英雄たちの選択「森鷗外37歳の転機~小倉'左遷'の真実」

NHKBSプレミアムで放送された英雄たちの選択「森鷗外37歳の転機~小倉'左遷'の真実」を録画して観終えた。

夏目漱石と並ぶ明治の文豪・森鷗外は昨年没後100年を迎えたことから色々な企画が実行されておりこの番組もその一環と言えるかもしれない。
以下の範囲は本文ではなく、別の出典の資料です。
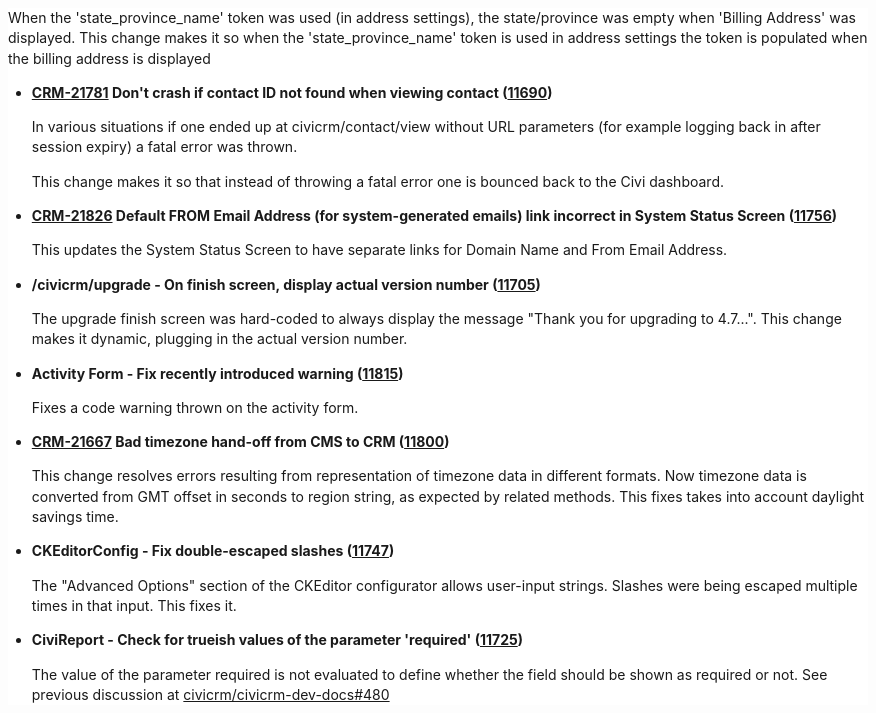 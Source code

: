   When the 'state_province_name' token was used (in address settings), the
  state/province was empty when 'Billing Address' was displayed. This change
  makes it so when the 'state_province_name' token is used in address settings
  the token is populated when the billing address is displayed

- **[CRM-21781](https://issues.civicrm.org/jira/browse/CRM-21781) Don't crash if
  contact ID not found when viewing contact
  ([11690](https://github.com/civicrm/civicrm-core/pull/11690))**

  In various situations if one ended up at civicrm/contact/view without URL
  parameters (for example logging back in after session expiry) a fatal error was
  thrown.

  This change makes it so that instead of throwing a fatal error one is bounced
  back to the Civi dashboard.

- **[CRM-21826](https://issues.civicrm.org/jira/browse/CRM-21826) Default FROM
  Email Address (for system-generated emails) link incorrect in System Status
  Screen ([11756](https://github.com/civicrm/civicrm-core/pull/11756))**

  This updates the System Status Screen to have separate links for Domain Name and From
  Email Address.

- **/civicrm/upgrade - On finish screen, display actual version number
  ([11705](https://github.com/civicrm/civicrm-core/pull/11705))**

  The upgrade finish screen was hard-coded to always display the message "Thank
  you for upgrading to 4.7...". This change makes it dynamic, plugging in the
  actual version number.

- **Activity Form - Fix recently introduced warning
  ([11815](https://github.com/civicrm/civicrm-core/pull/11815))**

  Fixes a code warning thrown on the activity form.

- **[CRM-21667](https://issues.civicrm.org/jira/browse/CRM-21667) Bad timezone
  hand-off from CMS to CRM
  ([11800](https://github.com/civicrm/civicrm-core/pull/11800))**

  This change resolves errors resulting from representation of timezone data in different
  formats. Now timezone data is converted from GMT offset in seconds to region
  string, as expected by related methods. This fixes takes into account daylight
  savings time.

- **CKEditorConfig - Fix double-escaped slashes
  ([11747](https://github.com/civicrm/civicrm-core/pull/11747))**

  The "Advanced Options" section of the CKEditor configurator allows user-input
  strings. Slashes were being escaped multiple times in that input. This fixes
  it.

- **CiviReport - Check for trueish values of the parameter 'required'
  ([11725](https://github.com/civicrm/civicrm-core/pull/11725))**

  The value of the parameter required is not evaluated to define whether the
  field should be shown as required or not. See previous discussion at
  [civicrm/civicrm-dev-docs#480](https://github.com/civicrm/civicrm-dev-docs/pull/480)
若くして陸軍軍医に任官、ドイツ留学を経て軍医の頂点である陸軍軍医総監・医務局長に昇り作家としても大成した鴎外だが、唯一の挫折とも云える37歳からの小倉第十二師団軍医部長への転勤を取り挙げ、その異動(左遷)が鷗外にもたらしたものを見つめ直す番組である。
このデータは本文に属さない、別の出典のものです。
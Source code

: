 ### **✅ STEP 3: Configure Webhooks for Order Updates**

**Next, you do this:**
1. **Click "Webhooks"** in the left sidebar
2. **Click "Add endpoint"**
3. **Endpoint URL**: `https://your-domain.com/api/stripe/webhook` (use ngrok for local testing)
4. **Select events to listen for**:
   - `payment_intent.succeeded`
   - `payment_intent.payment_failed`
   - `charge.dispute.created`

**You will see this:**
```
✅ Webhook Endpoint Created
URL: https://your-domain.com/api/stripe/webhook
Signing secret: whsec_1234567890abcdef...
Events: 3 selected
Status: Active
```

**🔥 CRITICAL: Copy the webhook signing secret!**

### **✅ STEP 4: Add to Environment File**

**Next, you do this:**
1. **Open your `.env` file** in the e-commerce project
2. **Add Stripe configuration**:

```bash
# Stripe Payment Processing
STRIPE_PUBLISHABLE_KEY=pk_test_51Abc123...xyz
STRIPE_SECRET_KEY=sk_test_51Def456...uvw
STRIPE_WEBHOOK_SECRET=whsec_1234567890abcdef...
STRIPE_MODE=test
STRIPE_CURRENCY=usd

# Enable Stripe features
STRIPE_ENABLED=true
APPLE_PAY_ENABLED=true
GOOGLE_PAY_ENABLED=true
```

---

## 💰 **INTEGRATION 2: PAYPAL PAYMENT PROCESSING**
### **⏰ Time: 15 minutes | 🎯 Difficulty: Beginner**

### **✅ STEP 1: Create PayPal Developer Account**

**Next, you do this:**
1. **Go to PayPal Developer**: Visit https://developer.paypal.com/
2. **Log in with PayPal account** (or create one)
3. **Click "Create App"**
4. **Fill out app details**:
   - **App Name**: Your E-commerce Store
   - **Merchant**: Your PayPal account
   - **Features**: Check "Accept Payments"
人事異動は私も含めて組織で働く(働いた)誰もが身につまされる話と言える。

エリート軍人で作家活動も東京で行っていた鷗外の中央から外れた小倉勤務3年間は多くの人が注目するところで、例えば作家・松本清張は『或る「小倉日記」伝』で鴎外の小倉時代の日記追跡に生涯を捧げた人物を描き芥川賞を受賞した。
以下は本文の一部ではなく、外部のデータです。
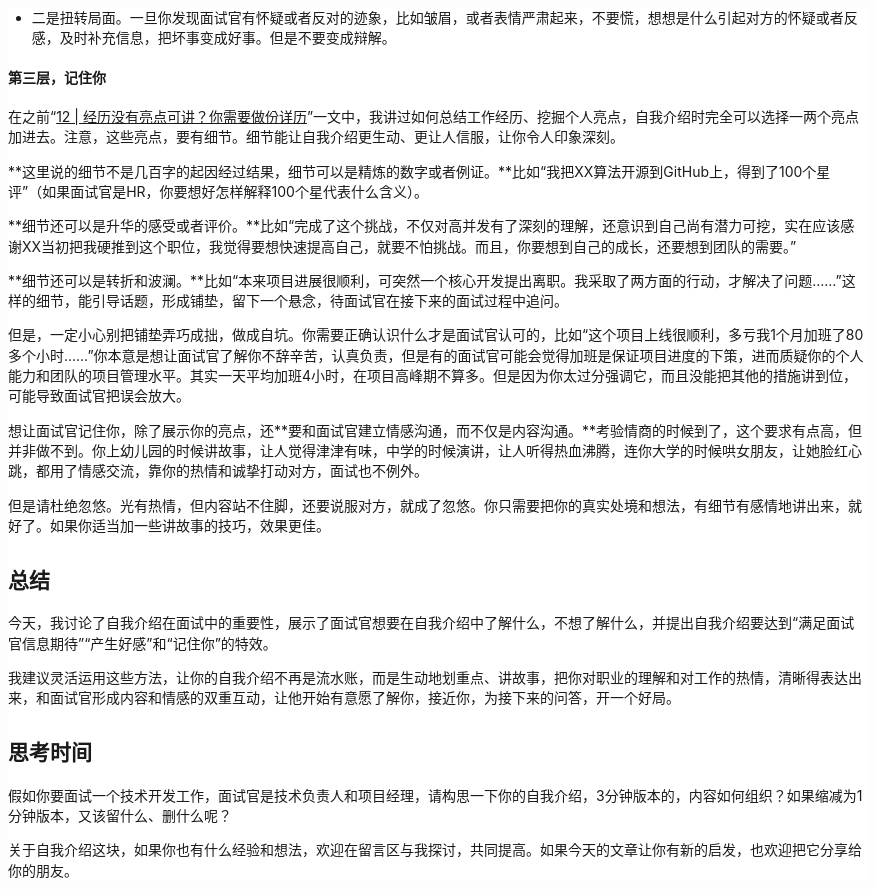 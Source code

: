 *   二是扭转局面。一旦你发现面试官有怀疑或者反对的迹象，比如皱眉，或者表情严肃起来，不要慌，想想是什么引起对方的怀疑或者反感，及时补充信息，把坏事变成好事。但是不要变成辩解。
    

#### 第三层，记住你

在之前“[12 | 经历没有亮点可讲？你需要做份详历](https://time.geekbang.org/column/article/82733)”一文中，我讲过如何总结工作经历、挖掘个人亮点，自我介绍时完全可以选择一两个亮点加进去。注意，这些亮点，要有细节。细节能让自我介绍更生动、更让人信服，让你令人印象深刻。

**这里说的细节不是几百字的起因经过结果，细节可以是精炼的数字或者例证。**比如“我把XX算法开源到GitHub上，得到了100个星评”（如果面试官是HR，你要想好怎样解释100个星代表什么含义）。

**细节还可以是升华的感受或者评价。**比如“完成了这个挑战，不仅对高并发有了深刻的理解，还意识到自己尚有潜力可挖，实在应该感谢XX当初把我硬推到这个职位，我觉得要想快速提高自己，就要不怕挑战。而且，你要想到自己的成长，还要想到团队的需要。”

**细节还可以是转折和波澜。**比如“本来项目进展很顺利，可突然一个核心开发提出离职。我采取了两方面的行动，才解决了问题……”这样的细节，能引导话题，形成铺垫，留下一个悬念，待面试官在接下来的面试过程中追问。

但是，一定小心别把铺垫弄巧成拙，做成自坑。你需要正确认识什么才是面试官认可的，比如“这个项目上线很顺利，多亏我1个月加班了80多个小时……”你本意是想让面试官了解你不辞辛苦，认真负责，但是有的面试官可能会觉得加班是保证项目进度的下策，进而质疑你的个人能力和团队的项目管理水平。其实一天平均加班4小时，在项目高峰期不算多。但是因为你太过分强调它，而且没能把其他的措施讲到位，可能导致面试官把误会放大。

想让面试官记住你，除了展示你的亮点，还**要和面试官建立情感沟通，而不仅是内容沟通。**考验情商的时候到了，这个要求有点高，但并非做不到。你上幼儿园的时候讲故事，让人觉得津津有味，中学的时候演讲，让人听得热血沸腾，连你大学的时候哄女朋友，让她脸红心跳，都用了情感交流，靠你的热情和诚挚打动对方，面试也不例外。

但是请杜绝忽悠。光有热情，但内容站不住脚，还要说服对方，就成了忽悠。你只需要把你的真实处境和想法，有细节有感情地讲出来，就好了。如果你适当加一些讲故事的技巧，效果更佳。

## **总结**

今天，我讨论了自我介绍在面试中的重要性，展示了面试官想要在自我介绍中了解什么，不想了解什么，并提出自我介绍要达到“满足面试官信息期待”“产生好感”和“记住你”的特效。

我建议灵活运用这些方法，让你的自我介绍不再是流水账，而是生动地划重点、讲故事，把你对职业的理解和对工作的热情，清晰得表达出来，和面试官形成内容和情感的双重互动，让他开始有意愿了解你，接近你，为接下来的问答，开一个好局。

## 思考时间

假如你要面试一个技术开发工作，面试官是技术负责人和项目经理，请构思一下你的自我介绍，3分钟版本的，内容如何组织？如果缩减为1分钟版本，又该留什么、删什么呢？

关于自我介绍这块，如果你也有什么经验和想法，欢迎在留言区与我探讨，共同提高。如果今天的文章让你有新的启发，也欢迎把它分享给你的朋友。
番組では作家・平野啓一郎、日本文学研究者・ロバートキャンベル、歴史家・磯田道史各氏がこの小倉時代を読み解いているが、三人共にこの転勤を受け入れることを是として、この小倉時代こそが後の作家として大成し、軍医総監として昇り詰める基礎作りの場になったと評価している。

・単身で小倉に赴任するなかで「素」で生きてバイタリティー溢れる庶民と日常的に接することにより、今までに無い感動とそこからくる栄達とは無縁の自由な心を得た。

・また生涯の友となる僧侶とも出会い仏教の知識(唯識)も得て、全ての事は心の持ちよう次第であることを理解した。

・また鷗外は小倉時代にドイツ語文献の翻訳活動を行っているが、翻訳は律儀に作業的にする必要がありこれが心の鍛練になり平衡心を回復した。

小倉時代にこのような実りを得て東京に戻り、軍医トップに昇り詰めると共に「高瀬舟」などの150以上といわれる旺盛な作家活動を行った。

よく知られているように鷗外は60歳の死に臨んだ遺言で「あらゆる肩書き称号を排し石見(島根県)人森林太郎として死せんと欲す」と書いた。これを受け郷里・津和野の墓にはただ「森林太郎墓」とだけ刻まれている。

🔘それにしても理と文の両方の分野で道を極める事が出来ていることに今更ながら驚くばかりである。

 

粕汁に鮭と人参色競う】

 

🔘介護棟の庭シリーズ、モクビャッコウ(木白香)と思われる。